La cruz también sería de roble. El carpintero sacó del bolsillo un lápiz grueso, lo ensalivó y dibujó sobre una plancha la forma que iba a tener. Le enseñó el dibujo, pidiéndole su opinión. Tomás volvió a sentir el privilegio de ser el nieto. Una especie de tejadito unía los brazos de la cruz. «¿Para qué sirve?», preguntó. «Así es cómo debe ser. Coger dos tablas y clavarlas no queda bonito. Además, la lluvia baja por aquí y entonces no se estropea.»

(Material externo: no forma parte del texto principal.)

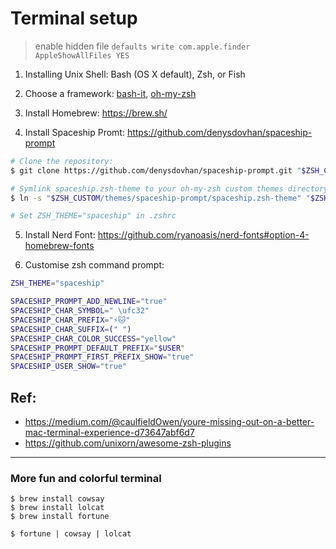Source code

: # Terminal setup

> enable hidden file 
> `defaults write com.apple.finder AppleShowAllFiles YES`

1. Installing Unix Shell: Bash (OS X default), Zsh, or Fish

2. Choose a framework: [bash-it](https://github.com/Bash-it/bash-it), [oh-my-zsh](https://github.com/robbyrussell/oh-my-zsh)

3. Install Homebrew: https://brew.sh/

4. Install Spaceship Promt: https://github.com/denysdovhan/spaceship-prompt

```sh
# Clone the repository:
$ git clone https://github.com/denysdovhan/spaceship-prompt.git "$ZSH_CUSTOM/themes/spaceship-prompt"

# Symlink spaceship.zsh-theme to your oh-my-zsh custom themes directory:
$ ln -s "$ZSH_CUSTOM/themes/spaceship-prompt/spaceship.zsh-theme" "$ZSH_CUSTOM/themes/spaceship.zsh-theme"

# Set ZSH_THEME="spaceship" in .zshrc
```

5. Install Nerd Font:
https://github.com/ryanoasis/nerd-fonts#option-4-homebrew-fonts

6. Customise zsh command prompt:

```sh
ZSH_THEME="spaceship"

SPACESHIP_PROMPT_ADD_NEWLINE="true"
SPACESHIP_CHAR_SYMBOL=" \ufc32"
SPACESHIP_CHAR_PREFIX="⚡️🐱"
SPACESHIP_CHAR_SUFFIX=(" ")
SPACESHIP_CHAR_COLOR_SUCCESS="yellow"
SPACESHIP_PROMPT_DEFAULT_PREFIX="$USER"
SPACESHIP_PROMPT_FIRST_PREFIX_SHOW="true"
SPACESHIP_USER_SHOW="true"
```

## Ref:
* https://medium.com/@caulfieldOwen/youre-missing-out-on-a-better-mac-terminal-experience-d73647abf6d7
* https://github.com/unixorn/awesome-zsh-plugins

----

### More fun and colorful terminal

```
$ brew install cowsay
$ brew install lolcat
$ brew install fortune

$ fortune | cowsay | lolcat
```

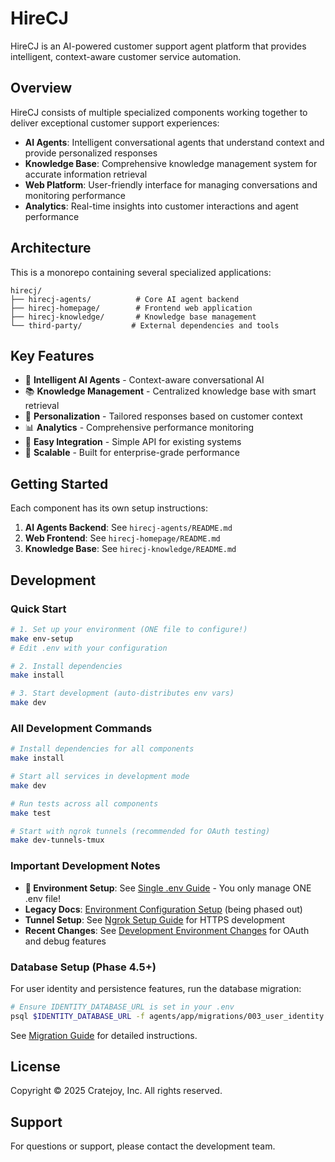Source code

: # HireCJ

HireCJ is an AI-powered customer support agent platform that provides intelligent, context-aware customer service automation.

## Overview

HireCJ consists of multiple specialized components working together to deliver exceptional customer support experiences:

- **AI Agents**: Intelligent conversational agents that understand context and provide personalized responses
- **Knowledge Base**: Comprehensive knowledge management system for accurate information retrieval
- **Web Platform**: User-friendly interface for managing conversations and monitoring performance
- **Analytics**: Real-time insights into customer interactions and agent performance

## Architecture

This is a monorepo containing several specialized applications:

```
hirecj/
├── hirecj-agents/          # Core AI agent backend
├── hirecj-homepage/        # Frontend web application  
├── hirecj-knowledge/       # Knowledge base management
└── third-party/           # External dependencies and tools
```

## Key Features

- 🤖 **Intelligent AI Agents** - Context-aware conversational AI
- 📚 **Knowledge Management** - Centralized knowledge base with smart retrieval
- 🎯 **Personalization** - Tailored responses based on customer context
- 📊 **Analytics** - Comprehensive performance monitoring
- 🔧 **Easy Integration** - Simple API for existing systems
- 🚀 **Scalable** - Built for enterprise-grade performance

## Getting Started

Each component has its own setup instructions:

1. **AI Agents Backend**: See `hirecj-agents/README.md`
2. **Web Frontend**: See `hirecj-homepage/README.md`  
3. **Knowledge Base**: See `hirecj-knowledge/README.md`

## Development

### Quick Start

```bash
# 1. Set up your environment (ONE file to configure!)
make env-setup
# Edit .env with your configuration

# 2. Install dependencies
make install

# 3. Start development (auto-distributes env vars)
make dev
```

### All Development Commands

```bash
# Install dependencies for all components
make install

# Start all services in development mode
make dev

# Run tests across all components
make test

# Start with ngrok tunnels (recommended for OAuth testing)
make dev-tunnels-tmux
```

### Important Development Notes

- **🔑 Environment Setup**: See [Single .env Guide](SINGLE_ENV_GUIDE.md) - You only manage ONE .env file!
- **Legacy Docs**: [Environment Configuration Setup](README_ENV_SETUP.md) (being phased out)
- **Tunnel Setup**: See [Ngrok Setup Guide](NGROK_SETUP.md) for HTTPS development
- **Recent Changes**: See [Development Environment Changes](docs/DEV_ENVIRONMENT_CHANGES.md) for OAuth and debug features

### Database Setup (Phase 4.5+)

For user identity and persistence features, run the database migration:

```bash
# Ensure IDENTITY_DATABASE_URL is set in your .env
psql $IDENTITY_DATABASE_URL -f agents/app/migrations/003_user_identity.sql
```

See [Migration Guide](./agents/app/migrations/README.md) for detailed instructions.

## License

Copyright © 2025 Cratejoy, Inc. All rights reserved.

## Support

For questions or support, please contact the development team.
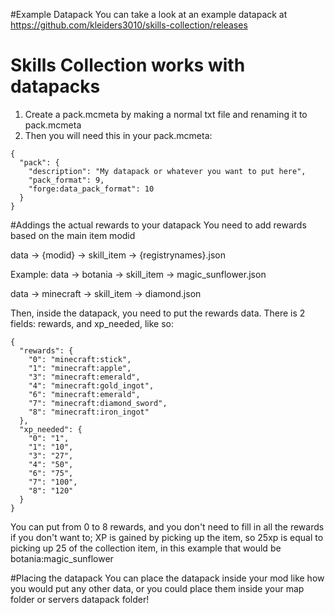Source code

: #Example Datapack
You can take a look at an example datapack at https://github.com/kleiders3010/skills-collection/releases

# Skills Collection works with datapacks
1. Create a pack.mcmeta by making a normal txt file and renaming it to pack.mcmeta
2. Then you will need this in your pack.mcmeta:
```
{
  "pack": {
    "description": "My datapack or whatever you want to put here",
    "pack_format": 9,
    "forge:data_pack_format": 10
  }
}
```
#Addings the actual rewards to your datapack
You need to add rewards based on the main item modid

data -> {modid} -> skill_item -> {registrynames}.json

Example:
data -> botania -> skill_item -> magic_sunflower.json

data -> minecraft -> skill_item -> diamond.json

Then, inside the datapack, you need to put the rewards data.
There is 2 fields: rewards, and xp_needed, like so:
```
{
  "rewards": {
	"0": "minecraft:stick",
	"1": "minecraft:apple",
	"3": "minecraft:emerald",
	"4": "minecraft:gold_ingot",
	"6": "minecraft:emerald",
	"7": "minecraft:diamond_sword",
	"8": "minecraft:iron_ingot"
  },
  "xp_needed": {
	"0": "1",
	"1": "10",
	"3": "27",
	"4": "50",
	"6": "75",
	"7": "100",
	"8": "120"
  }
}
```
You can put from 0 to 8 rewards, and you don't need to fill in all the rewards if you don't want to; XP is gained by picking up the item, so 25xp is equal to picking up 25 of the collection item, in this example that would be botania:magic_sunflower

#Placing the datapack
You can place the datapack inside your mod like how you would put any other data, or you could place them inside your map folder or servers datapack folder!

Según Antonina, el alma humana va dando vueltas durante mucho tiempo alrededor de la envoltura que ha abandonado. Da vueltas y observa cómo era antes, y se extraña de que hasta entonces no se conociera a sí misma sino unida al cuerpo. Hora tras hora, el rostro que había sido su espejo, va cambiando y pareciéndose más al moho de las piedras. Por la noche, Tomás observó que la abuela tenía un aspecto distinto que por la mañana, pero, de pronto, se apartó, presa del pánico, pues ella le había mirado. Saltó hacia la puerta dispuesto a gritar que estaba despertando del letargo. Pero no, no se había movido. Sólo los párpados se habían entreabierto un poco, y el reflejo de los cirios temblaba en la rendija blanca. El alma ya no habitaba aquel cuerpo. Si Antonina decía la verdad, tan sólo se paseaba por allí, tocando objetos familiares, a la espera de que terminase el entierro para poder marcharse tranquila, sin preocuparse ya de lo que, sin duda, era su propiedad.

52

Las nubes forman panzudas figuras, un dragón avanza por el cielo, con la cola torcida y las aletas erguidas, poco a poco su morro va dispersándose, estirándose siempre más, hasta que se desgaja de él un pequeño ovillo blanco empujado por su soplo. Por sobre el dragón, pasa una cruz de brazos finos, sostenida por el sacristán, al que sigue el párroco y el féretro, llevado por Baltazar, Pakienas, Kielpsz y el joven Sypniewski. Desde la Muralla Sue ca, ante la que pasa el cortejo, se distinguen claramente unas figuritas que se mueven, entre las diminutas gavillas que puntean las inclinadas laderas de la otra orilla del Issa, y carros cargados de trigo.

Lucas Juchniewicz, quien había llegado el día anterior con Helena, corrió para reemplazar a Pakienas; se le abrieron los faldones del gabán, dejando al descubierto unos pantalones a cuadros oscuros. Al doblar la cabeza bajo el peso, el féretro se inclinó y se tambaleó; con sus menudos pasos, estorbó a los demás. De modo que, una vez más, Lucas demostraba que sólo sabía ponerse en ridículo, y Tomás se sintió decepcionado. Por lo menos, era tozudo, eso sí: hacía muecas como si estuviera a punto de llorar, pero seguía cargando con el ataúd. Szatybelko se había puesto su levita azul marino, y su mujer un pañuelo de seda con flores negras. En la iglesia, una vez que estuvieron todos sentados, Tomás trató de rezar, pero pensaba en la fosa, ya excavada. En el panteón familiar, habían quedado sólo dos sitios vacíos (el de la abuela Misia y el del abuelo), de modo que la enterrarían, en otro lugar, muy cerca de allí. Toparon con las raíces de un roble, lo cortaron con un hacha y ahora las blancas manchas de sus heridas sobresalían de la arcilla. Las raíces envolverían el ataúd, se introducirían quizá incluso en su interior, y la abuela quedaría atrapada como entre las garras de un pájaro.